WAHM Value: My Time
I love it. I love discussion. I love making people look good and hard at how their perceptions get in their way. Most of all I love discussion that makes me stop, because truly I have to look at my own perceptions. Chrissy has been really egging on my thinking by continuing the discussion on wahm values. Keep bringing it Chrissy, every post is making me think about something different I may be doing or not doing.
All this WAHM value talk has made me think hard about my work life. I have major offline changes and I’ll post those later, but they have been truly major and all this talk of my value has made the decisions easier. Not saying that I’m waltzing through said changes, shouting with glee, but if this talk didn’t come up right now I would be dragging my feet. lol Remember this blog was created because I balance my two business personalities. Some are online and my personal training is offline, but both are mine alone
The offline biz has not been easy to balance with the family and is yet another reason that forced changes and thinking have been awesome.

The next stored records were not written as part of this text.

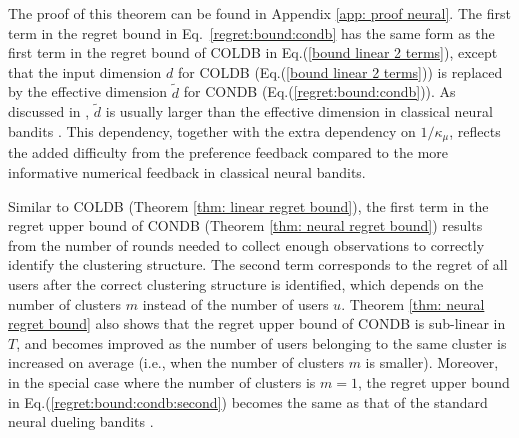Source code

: The proof of this theorem can be found in Appendix \ref{app: proof neural}.
The first term in the regret bound in Eq.~\ref{regret:bound:condb} has the same form as the first term in the regret bound of COLDB in Eq.(\ref{bound linear 2 terms}), except that the input dimension $d$ for COLDB (Eq.(\ref{bound linear 2 terms})) is replaced by the effective dimension $\widetilde{d}$ for CONDB (Eq.(\ref{regret:bound:condb})).
As discussed in \citet{verma2024neural}, $\widetilde{d}$ is usually larger than the effective dimension in classical neural bandits \cite{zhou2020neural,zhang2020neural}.
This dependency, together with the extra dependency on $1/\kappa_\mu$, reflects the added difficulty from the preference feedback compared to the more informative numerical feedback in classical neural bandits.

Similar to COLDB (Theorem \ref{thm: linear regret bound}), the first term in the regret upper bound of CONDB (Theorem \ref{thm: neural regret bound}) results from the number of rounds needed to collect enough observations to correctly identify the clustering structure. The second term corresponds to the regret of all users after the correct clustering structure is identified, which depends on the number of clusters $m$ instead of the number of users $u$.
Theorem \ref{thm: neural regret bound} also shows that the regret upper bound of CONDB is sub-linear in $T$, and becomes improved as the number of users belonging to the same cluster is increased on average (i.e., when the number of clusters $m$ is smaller).
Moreover, in the special case where the number of clusters is $m=1$, the regret upper bound in Eq.(\ref{regret:bound:condb:second}) becomes the same as that of the standard neural dueling bandits \cite{verma2024neural}.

The last week I have been even better about scheduling and balance. This is not an easy task as all this discussion has gotten me very excited about my projects and a couple of clients projects as well. Not to mention two of my sites really kicking it this week. Hmm, wonder if it has anything to do with my passion being back in the biz and putting more value on my time?
I’m being better about charging for my time. One client wants my opinion on things, not even proofreading but just my opinion after reading documents. Yes, yell at me, but there have been times in short documents that I haven’t added the time in. You can imagine after a few emails back and forth every week, how that can add up. It’s not like he doesn’t want me to charge him for that time, that was my own odd perception. Yes, you can commence the “yelling” at me now, I’m in a good place to be able take it. lol
It’s that fine line that I am crossing over. I’ve given away a lot of help for free over the years. I’m grateful that I have and I will continue to pass free help on, but there is also getting to be a much better line for when it is too much and I’m getting better at getting that across in my emails as well. Years of freely helping others is helping me set up ecourses and reports to further help more people. That coaching was not in vain, however I need to keep it under control so I don’t become bitter and it takes up time I need to be working my business so I can continue to work from home. This also puts value to my time.
Getting control of my time spent on certain aspects of biz and projects helps me map out where my time is spent and how I can work to lower that time. Be it through outsourcing some of my tasks or creating products to help even more. Analyzing how I’m spending my online time will help me value that time or show me where my time wasters are.
Just because I love to help other moms doesn’t mean that I should always do it for free. I know this is a big mindset I have to change. I’ve been on work at home forums since 1999, getting a ton of advice and passing it as well. I think the fact that I have gotten so much free info over the years is a reason why I’m having some issues crossing that line. But knowing is most of the battle right?